# [Data in this exercise]
>>>

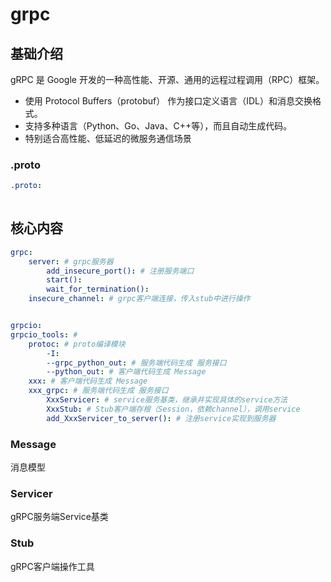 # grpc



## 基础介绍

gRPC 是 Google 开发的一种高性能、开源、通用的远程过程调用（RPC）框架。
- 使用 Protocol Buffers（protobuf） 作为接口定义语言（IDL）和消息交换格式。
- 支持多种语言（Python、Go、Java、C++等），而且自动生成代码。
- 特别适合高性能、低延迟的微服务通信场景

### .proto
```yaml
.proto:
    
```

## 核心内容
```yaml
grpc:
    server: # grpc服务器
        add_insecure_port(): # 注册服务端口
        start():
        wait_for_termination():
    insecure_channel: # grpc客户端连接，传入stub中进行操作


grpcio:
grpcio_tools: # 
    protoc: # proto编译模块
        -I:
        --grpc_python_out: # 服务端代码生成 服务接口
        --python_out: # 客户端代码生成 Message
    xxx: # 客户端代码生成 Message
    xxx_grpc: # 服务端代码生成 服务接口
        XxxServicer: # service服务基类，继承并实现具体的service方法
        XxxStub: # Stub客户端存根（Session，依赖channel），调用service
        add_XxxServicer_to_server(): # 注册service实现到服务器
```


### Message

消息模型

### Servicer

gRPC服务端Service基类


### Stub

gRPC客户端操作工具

<<<
>>>

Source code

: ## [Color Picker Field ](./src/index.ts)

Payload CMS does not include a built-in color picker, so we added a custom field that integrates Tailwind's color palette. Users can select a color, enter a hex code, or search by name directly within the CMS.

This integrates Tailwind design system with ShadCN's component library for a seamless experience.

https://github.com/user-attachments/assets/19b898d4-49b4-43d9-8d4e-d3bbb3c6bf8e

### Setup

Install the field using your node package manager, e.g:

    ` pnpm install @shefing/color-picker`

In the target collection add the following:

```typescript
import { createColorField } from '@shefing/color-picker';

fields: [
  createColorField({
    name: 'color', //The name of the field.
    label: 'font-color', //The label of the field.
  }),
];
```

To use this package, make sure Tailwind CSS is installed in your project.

<<<

# [Required work]
Counting only lines of the data above that hold "your", report the total and nothing else.

# [Exercise solution]
2